Dataset excerpts
• • •

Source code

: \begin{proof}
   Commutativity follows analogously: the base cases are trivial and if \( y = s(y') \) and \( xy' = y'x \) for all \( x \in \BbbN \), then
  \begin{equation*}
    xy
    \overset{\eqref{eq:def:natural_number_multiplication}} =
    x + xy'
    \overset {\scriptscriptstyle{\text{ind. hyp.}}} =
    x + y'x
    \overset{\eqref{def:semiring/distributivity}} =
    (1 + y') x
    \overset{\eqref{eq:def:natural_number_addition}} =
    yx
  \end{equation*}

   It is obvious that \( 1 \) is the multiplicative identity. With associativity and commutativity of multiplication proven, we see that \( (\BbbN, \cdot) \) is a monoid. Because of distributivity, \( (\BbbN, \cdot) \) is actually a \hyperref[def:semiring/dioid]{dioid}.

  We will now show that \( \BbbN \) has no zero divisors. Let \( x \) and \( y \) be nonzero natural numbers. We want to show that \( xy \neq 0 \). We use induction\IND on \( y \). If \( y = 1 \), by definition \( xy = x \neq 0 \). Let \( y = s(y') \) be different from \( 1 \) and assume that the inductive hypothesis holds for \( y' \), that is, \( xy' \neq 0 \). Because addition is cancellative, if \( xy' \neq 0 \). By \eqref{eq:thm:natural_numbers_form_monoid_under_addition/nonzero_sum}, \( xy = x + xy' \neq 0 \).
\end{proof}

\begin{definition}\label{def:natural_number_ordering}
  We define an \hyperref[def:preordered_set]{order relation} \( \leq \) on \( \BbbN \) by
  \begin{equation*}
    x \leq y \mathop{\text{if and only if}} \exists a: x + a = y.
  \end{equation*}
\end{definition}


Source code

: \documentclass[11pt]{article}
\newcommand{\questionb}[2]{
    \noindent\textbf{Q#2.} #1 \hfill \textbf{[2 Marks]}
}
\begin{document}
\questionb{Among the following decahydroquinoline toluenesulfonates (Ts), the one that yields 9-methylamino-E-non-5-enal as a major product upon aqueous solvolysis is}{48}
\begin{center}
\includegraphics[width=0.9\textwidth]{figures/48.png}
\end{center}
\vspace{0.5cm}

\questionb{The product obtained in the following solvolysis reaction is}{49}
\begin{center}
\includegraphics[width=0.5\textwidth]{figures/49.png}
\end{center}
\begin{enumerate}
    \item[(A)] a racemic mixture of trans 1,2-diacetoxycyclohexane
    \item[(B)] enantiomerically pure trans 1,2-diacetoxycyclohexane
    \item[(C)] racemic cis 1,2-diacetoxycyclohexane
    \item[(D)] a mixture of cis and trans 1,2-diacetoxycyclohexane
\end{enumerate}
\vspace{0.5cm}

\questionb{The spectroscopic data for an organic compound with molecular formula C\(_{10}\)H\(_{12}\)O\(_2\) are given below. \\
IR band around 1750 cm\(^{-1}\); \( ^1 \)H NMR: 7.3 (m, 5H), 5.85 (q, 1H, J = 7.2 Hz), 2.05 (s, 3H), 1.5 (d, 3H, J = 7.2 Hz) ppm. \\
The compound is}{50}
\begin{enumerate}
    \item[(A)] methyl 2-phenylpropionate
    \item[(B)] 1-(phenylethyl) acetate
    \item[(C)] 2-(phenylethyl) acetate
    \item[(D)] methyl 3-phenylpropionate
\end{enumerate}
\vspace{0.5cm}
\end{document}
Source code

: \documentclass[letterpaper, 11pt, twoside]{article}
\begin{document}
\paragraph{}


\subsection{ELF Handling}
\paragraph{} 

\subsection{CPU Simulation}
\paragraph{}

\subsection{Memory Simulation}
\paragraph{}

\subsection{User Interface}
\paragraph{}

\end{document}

• • •

WORK TO BE COMPLETED:
Each entry shown above must be retyped word for word.

REPLY TO THE TASK:
Source code

: \begin{proof}
   Commutativity follows analogously: the base cases are trivial and if \( y = s(y') \) and \( xy' = y'x \) for all \( x \in \BbbN \), then
  \begin{equation*}
    xy
    \overset{\eqref{eq:def:natural_number_multiplication}} =
    x + xy'
    \overset {\scriptscriptstyle{\text{ind. hyp.}}} =
    x + y'x
    \overset{\eqref{def:semiring/distributivity}} =
    (1 + y') x
    \overset{\eqref{eq:def:natural_number_addition}} =
    yx
  \end{equation*}

   It is obvious that \( 1 \) is the multiplicative identity. With associativity and commutativity of multiplication proven, we see that \( (\BbbN, \cdot) \) is a monoid. Because of distributivity, \( (\BbbN, \cdot) \) is actually a \hyperref[def:semiring/dioid]{dioid}.

  We will now show that \( \BbbN \) has no zero divisors. Let \( x \) and \( y \) be nonzero natural numbers. We want to show that \( xy \neq 0 \). We use induction\IND on \( y \). If \( y = 1 \), by definition \( xy = x \neq 0 \). Let \( y = s(y') \) be different from \( 1 \) and assume that the inductive hypothesis holds for \( y' \), that is, \( xy' \neq 0 \). Because addition is cancellative, if \( xy' \neq 0 \). By \eqref{eq:thm:natural_numbers_form_monoid_under_addition/nonzero_sum}, \( xy = x + xy' \neq 0 \).
\end{proof}

\begin{definition}\label{def:natural_number_ordering}
  We define an \hyperref[def:preordered_set]{order relation} \( \leq \) on \( \BbbN \) by
  \begin{equation*}
    x \leq y \mathop{\text{if and only if}} \exists a: x + a = y.
  \end{equation*}
\end{definition}


Source code

: \documentclass[11pt]{article}
\newcommand{\questionb}[2]{
    \noindent\textbf{Q#2.} #1 \hfill \textbf{[2 Marks]}
}
\begin{document}
\questionb{Among the following decahydroquinoline toluenesulfonates (Ts), the one that yields 9-methylamino-E-non-5-enal as a major product upon aqueous solvolysis is}{48}
\begin{center}
\includegraphics[width=0.9\textwidth]{figures/48.png}
\end{center}
\vspace{0.5cm}

\questionb{The product obtained in the following solvolysis reaction is}{49}
\begin{center}
\includegraphics[width=0.5\textwidth]{figures/49.png}
\end{center}
\begin{enumerate}
    \item[(A)] a racemic mixture of trans 1,2-diacetoxycyclohexane
    \item[(B)] enantiomerically pure trans 1,2-diacetoxycyclohexane
    \item[(C)] racemic cis 1,2-diacetoxycyclohexane
    \item[(D)] a mixture of cis and trans 1,2-diacetoxycyclohexane
\end{enumerate}
\vspace{0.5cm}

\questionb{The spectroscopic data for an organic compound with molecular formula C\(_{10}\)H\(_{12}\)O\(_2\) are given below. \\
IR band around 1750 cm\(^{-1}\); \( ^1 \)H NMR: 7.3 (m, 5H), 5.85 (q, 1H, J = 7.2 Hz), 2.05 (s, 3H), 1.5 (d, 3H, J = 7.2 Hz) ppm. \\
The compound is}{50}
\begin{enumerate}
    \item[(A)] methyl 2-phenylpropionate
    \item[(B)] 1-(phenylethyl) acetate
    \item[(C)] 2-(phenylethyl) acetate
    \item[(D)] methyl 3-phenylpropionate
\end{enumerate}
\vspace{0.5cm}
\end{document}
Source code

: \documentclass[letterpaper, 11pt, twoside]{article}
\begin{document}
\paragraph{}


\subsection{ELF Handling}
\paragraph{} 

\subsection{CPU Simulation}
\paragraph{}

\subsection{Memory Simulation}
\paragraph{}

\subsection{User Interface}
\paragraph{}

\end{document}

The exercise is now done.